See, I taught in the GED program for the facility. In order to even be granted permission to get in this program, the residents had to be in their absolute best behavior. This means no contraband violations, no violence, etc. So, for the most part, my students were just regular guys who wanted to further their own education and get their GED. Honestly, I met some nice people in there, including my favorite student who was very philosophical and well read.
That’s not to say their weren’t any incidents in the 5 months I worked at the facility. One of my students came in so high one day that he couldn’t even sit down. (I asked an officer once how they can even get that stuff. All I got in response was “They always find a way.”) There was an incident involving a violent inmate attacking a nurse. Not to mention a big ordeal involving “pornographic contraband” that got one of my coworkers fired. But the incidents were never TOO violent. (The nurse was mostly shocked, if I remember correctly.)

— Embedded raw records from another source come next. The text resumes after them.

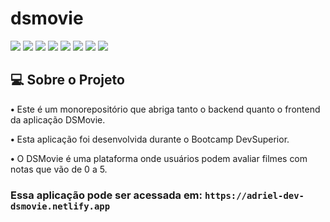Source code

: # dsmovie

![](https://img.shields.io/badge/Java-ED8B00?style=for-the-badge&logo=java&logoColor=white)
![](https://img.shields.io/badge/Spring-6DB33F?style=for-the-badge&logo=spring&logoColor=white)
![](https://img.shields.io/badge/React-20232A?style=for-the-badge&logo=react&logoColor=61DAFB)
![](https://img.shields.io/badge/Bootstrap-563D7C?style=for-the-badge&logo=bootstrap&logoColor=white)
![](https://img.shields.io/badge/TypeScript-007ACC?style=for-the-badge&logo=typescript&logoColor=white)
![](https://img.shields.io/badge/PostgreSQL-316192?style=for-the-badge&logo=postgresql&logoColor=white)
![](https://img.shields.io/badge/Heroku-430098?style=for-the-badge&logo=heroku&logoColor=white)
![](https://img.shields.io/badge/Netlify-00C7B7?style=for-the-badge&logo=netlify&logoColor=white)

## 💻 Sobre o Projeto

**•**  Este é um monorepositório que abriga tanto o backend quanto o frontend da aplicação DSMovie.

**•**  Esta aplicação foi desenvolvida durante o Bootcamp DevSuperior.

**•** O DSMovie é uma plataforma onde usuários podem avaliar filmes com notas que vão de 0 a 5.

### Essa aplicação pode ser acessada em: `https://adriel-dev-dsmovie.netlify.app`
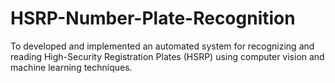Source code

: # HSRP-Number-Plate-Recognition
To developed and implemented an automated system for recognizing and reading High-Security Registration Plates (HSRP) using computer vision and machine learning techniques.
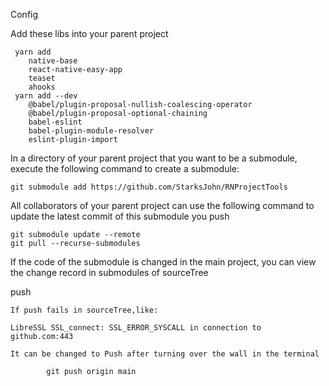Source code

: Config

Add these libs into your parent project

     yarn add 
        native-base
        react-native-easy-app
        teaset
        ahooks
     yarn add --dev 
        @babel/plugin-proposal-nullish-coalescing-operator
        @babel/plugin-proposal-optional-chaining
        babel-eslint
        babel-plugin-module-resolver
        eslint-plugin-import
        
In a directory of your parent project that you want to be a submodule, execute the following command to create a submodule:
    
    git submodule add https://github.com/StarksJohn/RNProjectTools
    
    
All collaborators of your parent project can use the following command to update the latest commit of this submodule you push
        
    git submodule update --remote 
    git pull --recurse-submodules

If the code of the submodule is changed in the main project, you can view the change record in submodules of sourceTree

push

    If push fails in sourceTree,like:
    
    LibreSSL SSL_connect: SSL_ERROR_SYSCALL in connection to github.com:443 

    It can be changed to Push after turning over the wall in the terminal

            git push origin main

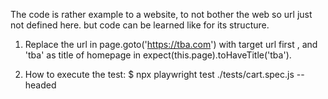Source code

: 
The code is rather example to a website, to not bother the web so url just not defined here.
but code can be learned like for its structure.

1. Replace the url in page.goto('https://tba.com') with target url first , and 'tba' as title of homepage in expect(this.page).toHaveTitle('tba').

2. How to execute the test: 
$ npx playwright test ./tests/cart.spec.js --headed 
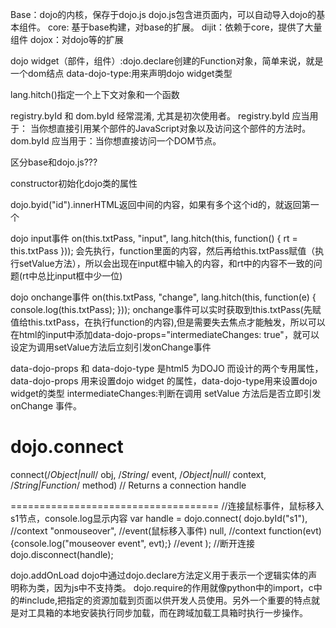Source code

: Base：dojo的内核，保存于dojo.js
dojo.js包含进页面内，可以自动导入dojo的基本组件。
core: 基于base构建，对base的扩展。
dijit：依赖于core，提供了大量组件
dojox：对dojo等的扩展

dojo widget（部件，组件）:dojo.declare创建的Function对象，简单来说，就是一个dom结点
data-dojo-type:用来声明dojo widget类型

lang.hitch()指定一个上下文对象和一个函数

registry.byId 和 dom.byId 经常混淆, 尤其是初次使用者。
registry.byId 应当用于： 当你想直接引用某个部件的JavaScript对象以及访问这个部件的方法时。
dom.byId 应当用于：当你想直接访问一个DOM节点。

区分base和dojo.js???

constructor初始化dojo类的属性

dojo.byid("id").innerHTML返回中间的内容，如果有多个这个id的，就返回第一个

dojo input事件
on(this.txtPass, "input", lang.hitch(this, function()
    {
         rt = this.txtPass
    }));
会先执行，function里面的内容，然后再给this.txtPass赋值（执行setValue方法），所以会出现在input框中输入的内容，和rt中的内容不一致的问题(rt中总比input框中少一位)  

dojo onchange事件
on(this.txtPass, "change", lang.hitch(this, function(e)
            {
                console.log(this.txtPass);
            }));
onchange事件可以实时获取到this.txtPass(先赋值给this.txtPass，在执行function的内容),但是需要失去焦点才能触发，所以可以在html的input中添加data-dojo-props="intermediateChanges: true"，就可以设定为调用setValue方法后立刻引发onChange事件

data-dojo-props 和 data-dojo-type 是html5 为DOJO 而设计的两个专用属性，
data-dojo-props 用来设置dojo widget 的属性，data-dojo-type用来设置dojo widget的类型
intermediateChanges:判断在调用 setValue 方法后是否立即引发 onChange 事件。

dojo.connect
====================================
connect(/*Object|null*/ obj,
        /*String*/ event,
        /*Object|null*/ context,
        /*String|Function*/ method) // Returns a connection handle
    
    
====================================
//连接鼠标事件，鼠标移入s1节点，console.log显示内容
var handle = dojo.connect(
  dojo.byId("s1"), //context
  "onmouseover", //event(鼠标移入事件)
  null, //context
  function(evt) {console.log("mouseover event", evt);} //event
);
//断开连接
dojo.disconnect(handle);
    
dojo.addOnLoad
dojo中通过dojo.declare方法定义用于表示一个逻辑实体的声明称为类，因为js中不支持类。
dojo.require的作用就像python中的import，c中的#include,把指定的资源加载到页面以供开发人员使用。另外一个重要的特点就是对工具箱的本地安装执行同步加载，而在跨域加载工具箱时执行一步操作。

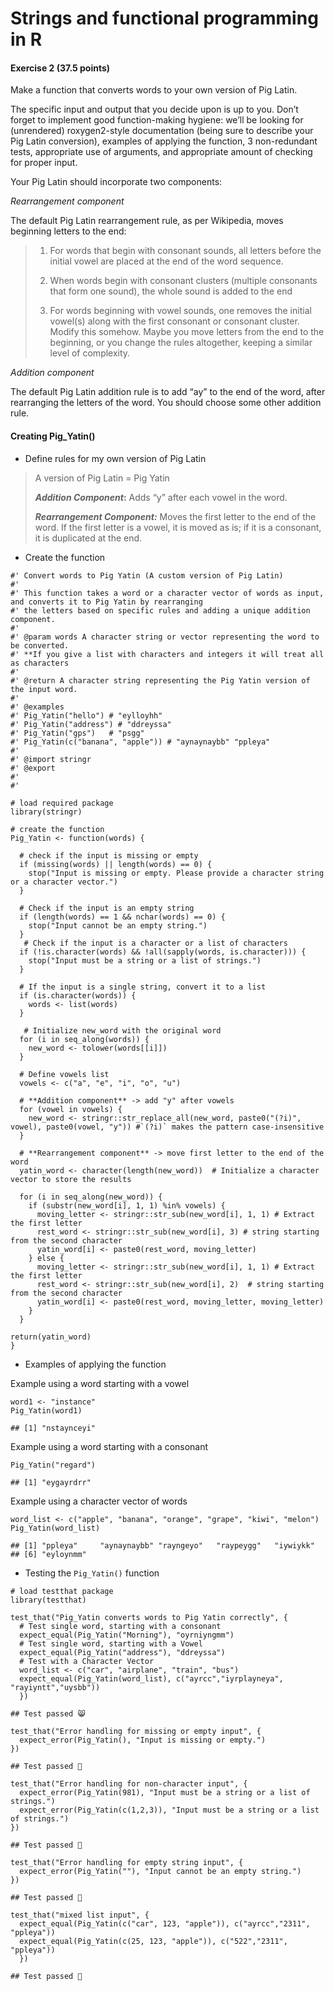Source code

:# Strings and functional programming in R

#### **Exercise 2 (37.5 points)**

Make a function that converts words to your own version of Pig Latin.

The specific input and output that you decide upon is up to you. Don’t
forget to implement good function-making hygiene: we’ll be looking for
(unrendered) roxygen2-style documentation (being sure to describe your
Pig Latin conversion), examples of applying the function, 3
non-redundant tests, appropriate use of arguments, and appropriate
amount of checking for proper input.

Your Pig Latin should incorporate two components:

*Rearrangement component*

The default Pig Latin rearrangement rule, as per Wikipedia, moves
beginning letters to the end:

> 1.  For words that begin with consonant sounds, all letters before the
>     initial vowel are placed at the end of the word sequence.
>
> 2.  When words begin with consonant clusters (multiple consonants that
>     form one sound), the whole sound is added to the end
>
> 3.  For words beginning with vowel sounds, one removes the initial
>     vowel(s) along with the first consonant or consonant cluster.
>     Modify this somehow. Maybe you move letters from the end to the
>     beginning, or you change the rules altogether, keeping a similar
>     level of complexity.

*Addition component*

The default Pig Latin addition rule is to add “ay” to the end of the
word, after rearranging the letters of the word. You should choose some
other addition rule.

#### **Creating Pig\_Yatin()**

-   Define rules for my own version of Pig Latin

> A version of Pig Latin = Pig Yatin
>
> ***Addition Component*:** Adds “y” after each vowel in the word.
>
> ***Rearrangement Component:*** Moves the first letter to the end of
> the word. If the first letter is a vowel, it is moved as is; if it is
> a consonant, it is duplicated at the end.

-   Create the function

<!-- -->

    #' Convert words to Pig Yatin (A custom version of Pig Latin)
    #'
    #' This function takes a word or a character vector of words as input, and converts it to Pig Yatin by rearranging
    #' the letters based on specific rules and adding a unique addition component.
    #'
    #' @param words A character string or vector representing the word to be converted. 
    #' **If you give a list with characters and integers it will treat all as characters
    #'
    #' @return A character string representing the Pig Yatin version of the input word.
    #'
    #' @examples
    #' Pig_Yatin("hello") # "eylloyhh"
    #' Pig_Yatin("address") # "ddreyssa"
    #' Pig_Yatin("gps")   # "psgg"
    #' Pig_Yatin(c("banana", "apple")) # "aynaynaybb" "ppleya"
    #' 
    #' @import stringr
    #' @export
    #' 
    #'

    # load required package
    library(stringr)

    # create the function
    Pig_Yatin <- function(words) {
      
      # check if the input is missing or empty
      if (missing(words) || length(words) == 0) {
        stop("Input is missing or empty. Please provide a character string or a character vector.")
      }
      
      # Check if the input is an empty string
      if (length(words) == 1 && nchar(words) == 0) {
        stop("Input cannot be an empty string.")
      }
       # Check if the input is a character or a list of characters
      if (!is.character(words) && !all(sapply(words, is.character))) {
        stop("Input must be a string or a list of strings.")
      }
      
      # If the input is a single string, convert it to a list
      if (is.character(words)) {
        words <- list(words)
      }
      
       # Initialize new_word with the original word
      for (i in seq_along(words)) {
        new_word <- tolower(words[[i]])
      }
      
      # Define vowels list 
      vowels <- c("a", "e", "i", "o", "u")

      # **Addition component** -> add "y" after vowels
      for (vowel in vowels) {
        new_word <- stringr::str_replace_all(new_word, paste0("(?i)", vowel), paste0(vowel, "y")) #`(?i)` makes the pattern case-insensitive
      }
      
      # **Rearrangement component** -> move first letter to the end of the word
      yatin_word <- character(length(new_word))  # Initialize a character vector to store the results
      
      for (i in seq_along(new_word)) {
        if (substr(new_word[i], 1, 1) %in% vowels) {
          moving_letter <- stringr::str_sub(new_word[i], 1, 1) # Extract the first letter
          rest_word <- stringr::str_sub(new_word[i], 3) # string starting from the second character
          yatin_word[i] <- paste0(rest_word, moving_letter)
        } else {
          moving_letter <- stringr::str_sub(new_word[i], 1, 1) # Extract the first letter
          rest_word <- stringr::str_sub(new_word[i], 2)  # string starting from the second character
          yatin_word[i] <- paste0(rest_word, moving_letter, moving_letter)
        }
      }

    return(yatin_word)
    }

-   Examples of applying the function

Example using a word starting with a vowel

    word1 <- "instance"
    Pig_Yatin(word1)

    ## [1] "nstaynceyi"

Example using a word starting with a consonant

    Pig_Yatin("regard")

    ## [1] "eygayrdrr"

Example using a character vector of words

    word_list <- c("apple", "banana", "orange", "grape", "kiwi", "melon")
    Pig_Yatin(word_list)

    ## [1] "ppleya"     "aynaynaybb" "rayngeyo"   "raypeygg"   "iywiykk"   
    ## [6] "eyloynmm"

-   Testing the `Pig_Yatin()` function

<!-- -->

    # load testthat package
    library(testthat)

    test_that("Pig_Yatin converts words to Pig Yatin correctly", {
      # Test single word, starting with a consonant
      expect_equal(Pig_Yatin("Morning"), "oyrniyngmm")
      # Test single word, starting with a Vowel
      expect_equal(Pig_Yatin("address"), "ddreyssa")
      # Test with a Character Vector
      word_list <- c("car", "airplane", "train", "bus")
      expect_equal(Pig_Yatin(word_list), c("ayrcc","iyrplayneya", "rayiyntt","uysbb"))
      })

    ## Test passed 😸

    test_that("Error handling for missing or empty input", {
      expect_error(Pig_Yatin(), "Input is missing or empty.")
    })

    ## Test passed 🥳

    test_that("Error handling for non-character input", {
      expect_error(Pig_Yatin(981), "Input must be a string or a list of strings.")
      expect_error(Pig_Yatin(c(1,2,3)), "Input must be a string or a list of strings.")
    })

    ## Test passed 🎊

    test_that("Error handling for empty string input", {
      expect_error(Pig_Yatin(""), "Input cannot be an empty string.")
    })

    ## Test passed 🎊

    test_that("mixed list input", {
      expect_equal(Pig_Yatin(c("car", 123, "apple")), c("ayrcc","2311", "ppleya"))
      expect_equal(Pig_Yatin(c(25, 123, "apple")), c("522","2311", "ppleya"))
      })

    ## Test passed 🥇
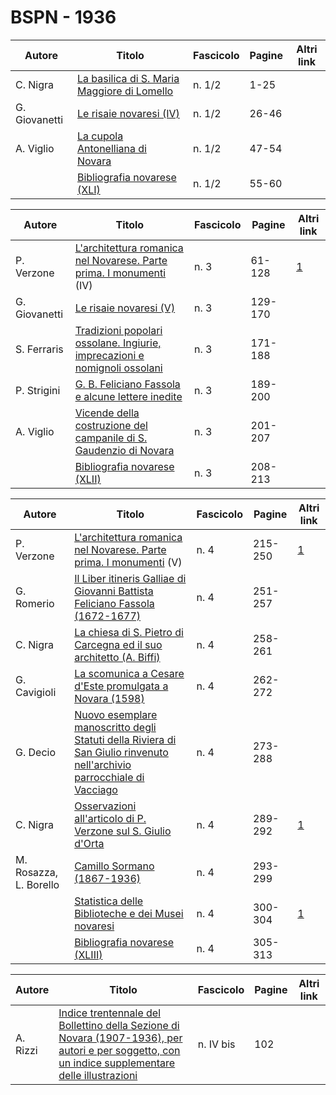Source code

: # BSPN - 1936

| Autore        | Titolo                                                                                           | Fascicolo | Pagine | Altri link |
|---------------|--------------------------------------------------------------------------------------------------|-----------|--------|------------|
| C. Nigra      | [La basilica di S. Maria Maggiore di Lomello](https://en.calameo.com/read/007260735abd0fd899135) | n. 1/2    | 1-25   |            |
| G. Giovanetti | [Le risaie novaresi (IV)](https://en.calameo.com/read/007260735abd0fd899135)                     | n. 1/2    | 26-46  |            |
| A. Viglio     | [La cupola Antonelliana di Novara](https://en.calameo.com/read/007260735abd0fd899135)            | n. 1/2    | 47-54  |            |
|               | [Bibliografia novarese (XLI)](https://en.calameo.com/read/007260735abd0fd899135)                 | n. 1/2    | 55-60  |            |

| Autore        | Titolo                                                                                                                         | Fascicolo | Pagine  | Altri link                                             |
|---------------|--------------------------------------------------------------------------------------------------------------------------------|-----------|---------|--------------------------------------------------------|
| P. Verzone    | [L'architettura romanica nel Novarese. Parte prima. I monumenti](http://www.ssno.it/BSPNo/bspn_aromnov.html#XXX1) (IV)         | n. 3      | 61-128  | [1](https://en.calameo.com/read/007260735b2a572d39c51) |
| G. Giovanetti | [Le risaie novaresi (V)](https://en.calameo.com/read/007260735b2a572d39c51)                                                    | n. 3      | 129-170 |                                                        |
| S. Ferraris   | [Tradizioni popolari ossolane. Ingiurie, imprecazioni e nomignoli ossolani](https://en.calameo.com/read/007260735b2a572d39c51) | n. 3      | 171-188 |                                                        |
| P. Strigini   | [G. B. Feliciano Fassola e alcune lettere inedite](https://en.calameo.com/read/007260735b2a572d39c51)                          | n. 3      | 189-200 |                                                        |
| A. Viglio     | [Vicende della costruzione del campanile di S. Gaudenzio di Novara](https://en.calameo.com/read/007260735b2a572d39c51)         | n. 3      | 201-207 |                                                        |
|               | [Bibliografia novarese (XLII)](https://en.calameo.com/read/007260735b2a572d39c51)                                              | n. 3      | 208-213 |                                                        |

| Autore                 | Titolo                                                                                                                                                                      | Fascicolo | Pagine  | Altri link                                             |
|------------------------|-----------------------------------------------------------------------------------------------------------------------------------------------------------------------------|-----------|---------|--------------------------------------------------------|
| P. Verzone             | [L'architettura romanica nel Novarese. Parte prima. I monumenti](http://www.ssno.it/BSPNo/bspn_aromnov.html#XXX2) (V)                                                       | n. 4      | 215-250 | [1](https://en.calameo.com/read/0072607356d126fee99c1) |
| G. Romerio             | [Il Liber itineris Galliae di Giovanni Battista Feliciano Fassola (1672-1677)](https://en.calameo.com/read/0072607356d126fee99c1)                                           | n. 4      | 251-257 |                                                        |
| C. Nigra               | [La chiesa di S. Pietro di Carcegna ed il suo architetto (A. Biffi)](https://en.calameo.com/read/0072607356d126fee99c1)                                                     | n. 4      | 258-261 |                                                        |
| G. Cavigioli           | [La scomunica a Cesare d'Este promulgata a Novara (1598)](https://en.calameo.com/read/0072607356d126fee99c1)                                                                | n. 4      | 262-272 |                                                        |
| G. Decio               | [Nuovo esemplare manoscritto degli Statuti della Riviera di San Giulio rinvenuto nell'archivio parrocchiale di Vacciago](https://en.calameo.com/read/0072607356d126fee99c1) | n. 4      | 273-288 |                                                        |
| C. Nigra               | [Osservazioni all'articolo di P. Verzone sul S. Giulio d'Orta](http://www.ssno.it/BSPNo/bspn_aromnov.html#nigra)                                                            | n. 4      | 289-292 | [1](https://en.calameo.com/read/0072607356d126fee99c1) |
| M. Rosazza, L. Borello | [Camillo Sormano (1867-1936)](https://en.calameo.com/read/0072607356d126fee99c1)                                                                                            | n. 4      | 293-299 |                                                        |
|                        | [Statistica delle Biblioteche e dei Musei novaresi](http://www.ssno.it/BSPNo/bspn_not36.html#364)                                                                           | n. 4      | 300-304 | [1](https://en.calameo.com/read/0072607356d126fee99c1) |
|                        | [Bibliografia novarese (XLIII)](https://en.calameo.com/read/0072607356d126fee99c1)                                                                                          | n. 4      | 305-313 |                                                        |

| Autore   | Titolo                                                                                                                                                                                                 | Fascicolo | Pagine | Altri link |
|----------|--------------------------------------------------------------------------------------------------------------------------------------------------------------------------------------------------------|-----------|--------|------------|
| A. Rizzi | [Indice trentennale del Bollettino della Sezione di Novara (1907-1936), per autori e per soggetto, con un indice supplementare delle illustrazioni](https://en.calameo.com/read/007260735b2cb024e457a) | n. IV bis | 102    |            |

The real trouble came from the people running the place. See, there was an entire bureaucracy to the place that always left a bad taste in my mouth. It felt like teaching with my hands tied behind my back. The students were always asking for supplies that we ran out of quickly. To get new supplies, the facility needed to approve of the supplies, inspect them, submit written approvals, blah blah blah. To give you an example of bureaucracy screwing us over, let me tell you about the computer lab. My main classroom was the computer lab where I would tutor people at different levels of education. The Lab had a total of about 16 computers. At one point, for 6 weeks, we had only 3 computers that actually worked. In order to fix those computers, there had to be an entire process that the facility outright refused to start doing, effectively holding the computers hostage until some contract with the college pulled through or something. To be honest, the whole thing was confusing and it left me pretty angry.
Working at a prison was a challenge, but it was rewarding for me. By working at this prison, I found out I had a knack for teaching. Now I work for the college directly teaching classes in a normal classroom. Would I recommend working for a prison? Well, you definitely get a sense of what the prisoners go through. You get an appreciation for your own life. But still, no, I wouldn’t really recommend it if only because the people in charge can sometimes be very petty.